> Directions
From the line with "<!-- Social Media Links Section -->" through the line with "<!-- GitHub Stats Section -->", repeat the entries verbatim, both end lines included, and add nothing.
********
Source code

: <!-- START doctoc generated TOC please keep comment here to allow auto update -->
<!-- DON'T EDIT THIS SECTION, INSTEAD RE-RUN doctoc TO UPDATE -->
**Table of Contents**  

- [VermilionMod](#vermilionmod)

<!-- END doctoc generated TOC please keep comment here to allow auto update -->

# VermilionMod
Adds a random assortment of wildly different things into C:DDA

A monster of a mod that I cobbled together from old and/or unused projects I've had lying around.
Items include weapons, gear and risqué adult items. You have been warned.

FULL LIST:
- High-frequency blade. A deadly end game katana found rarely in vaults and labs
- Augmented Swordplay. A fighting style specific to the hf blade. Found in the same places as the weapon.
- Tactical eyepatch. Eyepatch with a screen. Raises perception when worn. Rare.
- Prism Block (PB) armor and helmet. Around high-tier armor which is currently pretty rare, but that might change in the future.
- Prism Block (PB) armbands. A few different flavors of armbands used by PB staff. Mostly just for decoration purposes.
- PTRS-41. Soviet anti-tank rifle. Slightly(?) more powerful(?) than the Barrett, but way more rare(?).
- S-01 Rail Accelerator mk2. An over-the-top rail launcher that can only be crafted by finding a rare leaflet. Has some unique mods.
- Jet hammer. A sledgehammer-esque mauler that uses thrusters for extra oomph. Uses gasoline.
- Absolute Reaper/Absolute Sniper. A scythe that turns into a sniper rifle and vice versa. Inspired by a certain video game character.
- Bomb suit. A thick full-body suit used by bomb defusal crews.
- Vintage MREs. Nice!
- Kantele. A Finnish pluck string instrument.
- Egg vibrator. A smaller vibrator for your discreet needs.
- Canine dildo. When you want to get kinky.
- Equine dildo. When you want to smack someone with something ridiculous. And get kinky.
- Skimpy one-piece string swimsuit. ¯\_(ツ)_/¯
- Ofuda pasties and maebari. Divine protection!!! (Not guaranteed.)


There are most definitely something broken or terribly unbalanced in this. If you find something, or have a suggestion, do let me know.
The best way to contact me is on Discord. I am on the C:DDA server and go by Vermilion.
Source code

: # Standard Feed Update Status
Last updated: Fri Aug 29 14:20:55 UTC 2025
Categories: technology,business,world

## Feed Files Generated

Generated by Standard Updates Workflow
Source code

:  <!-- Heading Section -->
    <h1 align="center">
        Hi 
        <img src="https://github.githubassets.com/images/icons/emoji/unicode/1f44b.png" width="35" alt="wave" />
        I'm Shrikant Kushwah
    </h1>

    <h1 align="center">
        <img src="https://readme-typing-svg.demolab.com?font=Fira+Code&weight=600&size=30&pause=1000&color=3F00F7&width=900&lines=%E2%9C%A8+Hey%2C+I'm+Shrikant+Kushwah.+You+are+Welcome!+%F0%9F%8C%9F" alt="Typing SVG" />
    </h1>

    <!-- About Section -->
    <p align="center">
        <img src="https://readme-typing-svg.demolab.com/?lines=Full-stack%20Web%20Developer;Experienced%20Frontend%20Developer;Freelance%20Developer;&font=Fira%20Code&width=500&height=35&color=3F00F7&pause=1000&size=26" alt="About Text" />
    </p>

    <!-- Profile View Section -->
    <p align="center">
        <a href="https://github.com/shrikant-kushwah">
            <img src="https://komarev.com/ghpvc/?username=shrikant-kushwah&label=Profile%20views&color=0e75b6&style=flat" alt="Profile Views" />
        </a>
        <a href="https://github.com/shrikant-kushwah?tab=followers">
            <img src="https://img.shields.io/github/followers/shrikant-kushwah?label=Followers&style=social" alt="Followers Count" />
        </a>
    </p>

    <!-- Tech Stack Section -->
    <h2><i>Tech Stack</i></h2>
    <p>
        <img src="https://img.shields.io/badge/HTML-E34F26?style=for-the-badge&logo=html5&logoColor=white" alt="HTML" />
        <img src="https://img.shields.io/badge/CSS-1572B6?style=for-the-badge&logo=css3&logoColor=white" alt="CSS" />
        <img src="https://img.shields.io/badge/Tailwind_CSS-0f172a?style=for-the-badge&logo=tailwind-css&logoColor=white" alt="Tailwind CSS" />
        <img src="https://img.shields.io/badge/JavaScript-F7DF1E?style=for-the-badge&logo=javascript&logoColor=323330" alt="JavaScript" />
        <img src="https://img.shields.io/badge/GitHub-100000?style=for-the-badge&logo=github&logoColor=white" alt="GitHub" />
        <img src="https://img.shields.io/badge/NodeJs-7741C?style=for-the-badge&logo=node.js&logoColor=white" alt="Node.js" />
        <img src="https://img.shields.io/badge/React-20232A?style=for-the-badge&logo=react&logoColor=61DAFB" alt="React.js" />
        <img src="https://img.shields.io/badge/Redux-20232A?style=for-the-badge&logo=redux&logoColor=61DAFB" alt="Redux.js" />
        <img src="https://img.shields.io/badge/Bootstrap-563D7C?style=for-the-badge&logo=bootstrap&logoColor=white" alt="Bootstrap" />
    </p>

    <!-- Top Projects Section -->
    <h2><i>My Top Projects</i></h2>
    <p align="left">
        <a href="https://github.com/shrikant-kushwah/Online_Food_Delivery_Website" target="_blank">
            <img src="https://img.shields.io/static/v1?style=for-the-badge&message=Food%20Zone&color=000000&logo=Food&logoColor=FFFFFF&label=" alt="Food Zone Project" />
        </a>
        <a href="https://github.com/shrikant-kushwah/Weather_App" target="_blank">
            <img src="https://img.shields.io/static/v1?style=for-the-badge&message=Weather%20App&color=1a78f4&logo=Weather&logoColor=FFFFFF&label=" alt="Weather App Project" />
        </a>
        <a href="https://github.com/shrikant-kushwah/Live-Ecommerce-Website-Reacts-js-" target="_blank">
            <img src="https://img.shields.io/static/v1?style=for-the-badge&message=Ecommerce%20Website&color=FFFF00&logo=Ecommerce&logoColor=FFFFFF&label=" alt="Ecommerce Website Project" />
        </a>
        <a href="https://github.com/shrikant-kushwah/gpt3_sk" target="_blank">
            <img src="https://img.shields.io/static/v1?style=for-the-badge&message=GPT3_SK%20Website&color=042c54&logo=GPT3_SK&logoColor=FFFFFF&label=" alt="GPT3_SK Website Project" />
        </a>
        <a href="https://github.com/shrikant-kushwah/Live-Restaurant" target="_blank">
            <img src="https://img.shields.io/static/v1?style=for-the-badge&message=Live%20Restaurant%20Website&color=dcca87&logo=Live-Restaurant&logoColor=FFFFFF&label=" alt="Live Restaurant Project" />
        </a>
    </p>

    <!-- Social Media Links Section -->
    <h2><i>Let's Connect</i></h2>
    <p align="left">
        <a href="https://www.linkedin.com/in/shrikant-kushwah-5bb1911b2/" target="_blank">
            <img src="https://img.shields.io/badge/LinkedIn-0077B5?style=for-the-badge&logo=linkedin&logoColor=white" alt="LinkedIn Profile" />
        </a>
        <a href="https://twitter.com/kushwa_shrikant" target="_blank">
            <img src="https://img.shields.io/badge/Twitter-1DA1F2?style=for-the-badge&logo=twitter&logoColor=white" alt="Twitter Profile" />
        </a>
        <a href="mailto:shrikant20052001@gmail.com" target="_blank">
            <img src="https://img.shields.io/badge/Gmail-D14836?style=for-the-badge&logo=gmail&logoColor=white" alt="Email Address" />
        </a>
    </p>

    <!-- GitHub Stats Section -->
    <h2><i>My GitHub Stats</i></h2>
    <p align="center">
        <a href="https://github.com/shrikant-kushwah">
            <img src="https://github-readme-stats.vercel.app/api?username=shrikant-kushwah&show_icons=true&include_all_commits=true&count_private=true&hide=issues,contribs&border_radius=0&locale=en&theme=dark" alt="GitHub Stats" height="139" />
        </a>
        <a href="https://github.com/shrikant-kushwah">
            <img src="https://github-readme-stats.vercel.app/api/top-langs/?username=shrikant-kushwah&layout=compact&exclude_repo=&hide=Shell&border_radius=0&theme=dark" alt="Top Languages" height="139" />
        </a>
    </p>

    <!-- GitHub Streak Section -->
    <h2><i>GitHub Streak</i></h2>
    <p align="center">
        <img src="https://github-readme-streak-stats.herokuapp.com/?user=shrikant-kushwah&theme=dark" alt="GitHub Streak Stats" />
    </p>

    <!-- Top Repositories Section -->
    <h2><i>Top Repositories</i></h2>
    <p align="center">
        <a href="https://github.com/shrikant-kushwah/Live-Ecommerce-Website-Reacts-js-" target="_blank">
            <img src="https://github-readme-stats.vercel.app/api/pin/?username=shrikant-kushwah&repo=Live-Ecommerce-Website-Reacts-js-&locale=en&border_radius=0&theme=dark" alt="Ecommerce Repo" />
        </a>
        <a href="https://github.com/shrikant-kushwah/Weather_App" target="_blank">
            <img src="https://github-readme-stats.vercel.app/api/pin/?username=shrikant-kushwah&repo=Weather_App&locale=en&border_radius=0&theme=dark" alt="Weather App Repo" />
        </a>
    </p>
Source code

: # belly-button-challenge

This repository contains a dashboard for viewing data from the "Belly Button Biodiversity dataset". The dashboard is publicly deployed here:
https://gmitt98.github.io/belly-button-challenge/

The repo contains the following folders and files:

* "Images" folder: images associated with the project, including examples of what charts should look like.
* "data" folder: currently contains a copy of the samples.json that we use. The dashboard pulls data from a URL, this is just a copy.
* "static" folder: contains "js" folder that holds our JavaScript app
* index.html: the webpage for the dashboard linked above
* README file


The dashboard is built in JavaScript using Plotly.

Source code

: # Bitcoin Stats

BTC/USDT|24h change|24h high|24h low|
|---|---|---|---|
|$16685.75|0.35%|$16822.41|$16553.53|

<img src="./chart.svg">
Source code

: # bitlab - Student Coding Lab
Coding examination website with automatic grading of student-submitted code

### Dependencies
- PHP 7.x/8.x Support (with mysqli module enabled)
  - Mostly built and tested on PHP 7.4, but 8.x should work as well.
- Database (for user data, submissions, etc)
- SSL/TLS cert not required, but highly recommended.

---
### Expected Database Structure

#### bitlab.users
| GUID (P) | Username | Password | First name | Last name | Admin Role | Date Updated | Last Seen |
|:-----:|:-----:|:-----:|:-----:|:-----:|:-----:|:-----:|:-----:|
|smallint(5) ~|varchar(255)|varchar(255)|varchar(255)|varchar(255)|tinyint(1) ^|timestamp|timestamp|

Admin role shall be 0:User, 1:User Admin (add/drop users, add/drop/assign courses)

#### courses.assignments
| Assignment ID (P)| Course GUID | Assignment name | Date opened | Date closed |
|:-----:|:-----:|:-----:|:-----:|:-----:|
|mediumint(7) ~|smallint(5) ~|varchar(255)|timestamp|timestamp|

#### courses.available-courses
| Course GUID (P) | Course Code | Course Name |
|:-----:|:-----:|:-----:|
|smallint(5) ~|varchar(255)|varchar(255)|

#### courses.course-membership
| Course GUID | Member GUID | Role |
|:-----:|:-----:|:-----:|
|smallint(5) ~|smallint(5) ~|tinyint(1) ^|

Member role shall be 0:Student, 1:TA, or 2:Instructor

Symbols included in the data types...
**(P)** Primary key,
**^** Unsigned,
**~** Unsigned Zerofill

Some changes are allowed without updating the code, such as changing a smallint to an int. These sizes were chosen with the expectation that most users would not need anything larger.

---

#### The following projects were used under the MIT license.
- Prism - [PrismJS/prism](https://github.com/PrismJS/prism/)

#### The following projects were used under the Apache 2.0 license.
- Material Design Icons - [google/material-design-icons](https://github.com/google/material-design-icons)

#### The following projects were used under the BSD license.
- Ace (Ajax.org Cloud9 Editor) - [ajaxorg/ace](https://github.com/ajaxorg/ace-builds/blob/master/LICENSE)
********
> Solution to this task
    <!-- Social Media Links Section -->
    <h2><i>Let's Connect</i></h2>
    <p align="left">
        <a href="https://www.linkedin.com/in/shrikant-kushwah-5bb1911b2/" target="_blank">
            <img src="https://img.shields.io/badge/LinkedIn-0077B5?style=for-the-badge&logo=linkedin&logoColor=white" alt="LinkedIn Profile" />
        </a>
        <a href="https://twitter.com/kushwa_shrikant" target="_blank">
            <img src="https://img.shields.io/badge/Twitter-1DA1F2?style=for-the-badge&logo=twitter&logoColor=white" alt="Twitter Profile" />
        </a>
        <a href="mailto:shrikant20052001@gmail.com" target="_blank">
            <img src="https://img.shields.io/badge/Gmail-D14836?style=for-the-badge&logo=gmail&logoColor=white" alt="Email Address" />
        </a>
    </p>

    <!-- GitHub Stats Section -->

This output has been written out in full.